One key concept in this disability definition is the word “substantial.” In most cases, work is not substantial unless you are earning more than a specified amount per month. In 2016, for disabled persons, this amount is $1,130 – a person who earns less than that is not considered to be performing substantial work. There are special rules for self-employed persons, and the limit is higher for blind persons.
Working after the Date You Apply You Apply for Social Security Disability
There are times when a person who has applied for disability benefits can continue to work without jeopardizing his or her application. If the amount the person is earning is less than the “substantial” amount mentioned above, the work won’t prevent them from applying or receiving social security disability benefits. This is often the case when the work is part-time. One important distinction is made between persons who are working part-time because their medical condition makes them unable to do full-time work, and someone who is able to work more hours, but can’t find full-time work.
A Social Security Administrative Law Judge can look at part-time work in two ways. The fact that someone works part-time might be evidence that they are capable of working. On the other hand, particularly if the reason for not working full-time is related to the medical proof of disability, a Judge might view a person who is making an effort to work more favorably. The best example of this would be when the claimant’s physician has restricted them to part-time work.
Social Security will also take into account an unsuccessful work attempt. If a person tries to go back to work, but finds that he or she is unable to do the job, that should not be held against them.
If you have questions about how these rules apply to you, you should consult an experienced social security attorney.
Working After You Are Approved for Social Security Disability Benefits
The same considerations mentioned above apply to someone who has been approved for disability benefits. If the work is less than “substantial,” or is a failed work attempt, it should not affect their eligibility.
Social Security also has a trial work period. During a trial work period, a someone receiving Social Security disability benefits may test his or her ability to work and still be considered disabled. Social Security does not consider services performed during the trial work period as showing that the disability has ended until services have been performed in at least 9 months (not necessarily consecutive) within a 60-month period. In 2014, any month in which earnings exceed $770 is considered a month of services for an individual’s trial work period. During the trial work period, social security disability benefits are not affected.
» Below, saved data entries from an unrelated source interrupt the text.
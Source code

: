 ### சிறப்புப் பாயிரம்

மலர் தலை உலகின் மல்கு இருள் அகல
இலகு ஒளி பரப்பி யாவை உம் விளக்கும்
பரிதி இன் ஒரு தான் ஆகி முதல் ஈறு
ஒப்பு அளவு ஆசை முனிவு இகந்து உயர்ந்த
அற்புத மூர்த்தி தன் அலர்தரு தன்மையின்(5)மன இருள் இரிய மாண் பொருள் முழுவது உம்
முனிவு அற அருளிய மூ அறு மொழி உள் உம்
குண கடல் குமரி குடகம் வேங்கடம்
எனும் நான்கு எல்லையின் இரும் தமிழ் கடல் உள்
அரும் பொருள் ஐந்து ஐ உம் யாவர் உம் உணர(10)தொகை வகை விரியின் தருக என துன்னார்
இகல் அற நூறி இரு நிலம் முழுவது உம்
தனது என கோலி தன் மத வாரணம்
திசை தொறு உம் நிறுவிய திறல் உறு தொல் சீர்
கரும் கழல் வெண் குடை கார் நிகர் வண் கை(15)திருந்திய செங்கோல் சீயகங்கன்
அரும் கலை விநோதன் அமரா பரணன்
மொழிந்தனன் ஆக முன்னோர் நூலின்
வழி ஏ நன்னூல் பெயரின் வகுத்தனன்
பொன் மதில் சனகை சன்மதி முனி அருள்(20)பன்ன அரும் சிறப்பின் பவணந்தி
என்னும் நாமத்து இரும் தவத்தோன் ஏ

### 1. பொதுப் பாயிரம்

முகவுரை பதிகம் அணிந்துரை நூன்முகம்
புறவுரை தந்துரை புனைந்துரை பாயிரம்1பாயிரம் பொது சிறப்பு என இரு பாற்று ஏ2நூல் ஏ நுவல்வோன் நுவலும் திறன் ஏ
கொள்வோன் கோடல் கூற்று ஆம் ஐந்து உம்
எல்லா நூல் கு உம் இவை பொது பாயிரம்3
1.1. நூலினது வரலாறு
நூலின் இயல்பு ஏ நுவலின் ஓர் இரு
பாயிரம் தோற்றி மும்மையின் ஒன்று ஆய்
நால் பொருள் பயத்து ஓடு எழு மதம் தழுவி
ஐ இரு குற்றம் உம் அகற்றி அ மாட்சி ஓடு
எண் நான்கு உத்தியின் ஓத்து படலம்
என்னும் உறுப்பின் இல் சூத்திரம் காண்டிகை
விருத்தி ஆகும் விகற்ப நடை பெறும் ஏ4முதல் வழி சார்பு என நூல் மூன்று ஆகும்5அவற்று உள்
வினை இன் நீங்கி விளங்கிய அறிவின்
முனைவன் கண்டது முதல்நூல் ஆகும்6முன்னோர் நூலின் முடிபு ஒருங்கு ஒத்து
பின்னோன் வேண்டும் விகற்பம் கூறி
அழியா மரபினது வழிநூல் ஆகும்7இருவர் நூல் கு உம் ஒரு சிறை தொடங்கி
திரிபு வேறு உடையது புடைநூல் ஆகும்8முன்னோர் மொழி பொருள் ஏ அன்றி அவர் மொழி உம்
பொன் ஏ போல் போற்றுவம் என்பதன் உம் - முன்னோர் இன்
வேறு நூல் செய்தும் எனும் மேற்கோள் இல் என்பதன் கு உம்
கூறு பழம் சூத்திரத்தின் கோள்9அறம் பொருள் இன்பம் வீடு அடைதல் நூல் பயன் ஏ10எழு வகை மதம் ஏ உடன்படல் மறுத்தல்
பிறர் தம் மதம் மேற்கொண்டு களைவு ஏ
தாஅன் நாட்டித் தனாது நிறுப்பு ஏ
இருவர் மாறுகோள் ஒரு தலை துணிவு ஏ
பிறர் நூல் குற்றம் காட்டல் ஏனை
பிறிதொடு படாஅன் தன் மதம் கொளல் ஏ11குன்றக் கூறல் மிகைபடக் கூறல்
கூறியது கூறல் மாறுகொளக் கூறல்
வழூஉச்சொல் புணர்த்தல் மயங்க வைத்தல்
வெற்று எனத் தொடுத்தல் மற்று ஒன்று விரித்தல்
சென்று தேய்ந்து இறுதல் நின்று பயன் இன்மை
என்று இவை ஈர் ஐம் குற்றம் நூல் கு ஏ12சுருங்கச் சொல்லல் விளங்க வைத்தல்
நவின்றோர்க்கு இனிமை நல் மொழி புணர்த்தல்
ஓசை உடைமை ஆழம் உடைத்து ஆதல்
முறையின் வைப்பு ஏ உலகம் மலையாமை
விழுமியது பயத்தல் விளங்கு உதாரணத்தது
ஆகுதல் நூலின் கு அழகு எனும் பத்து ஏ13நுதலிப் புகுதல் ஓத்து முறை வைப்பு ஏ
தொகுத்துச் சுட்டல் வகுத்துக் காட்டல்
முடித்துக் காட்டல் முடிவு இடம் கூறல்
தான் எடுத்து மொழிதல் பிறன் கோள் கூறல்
It is necessary to report to Social Security when you begin work, and also to let them know if you lose your job.
Considerations for persons receiving Supplemental Security Income
Although SSI recipients are eligible for a trial work period, the amount of your benefits may be affected. If your only income besides SSI is the money you make from working, Social Security will not count the first $85 of your monthly earnings. They deduct from your SSI payments 50 cents of every dollar you earn after the $85 deduction. SSI recipients need to report the amount of their earnings on a monthly basis.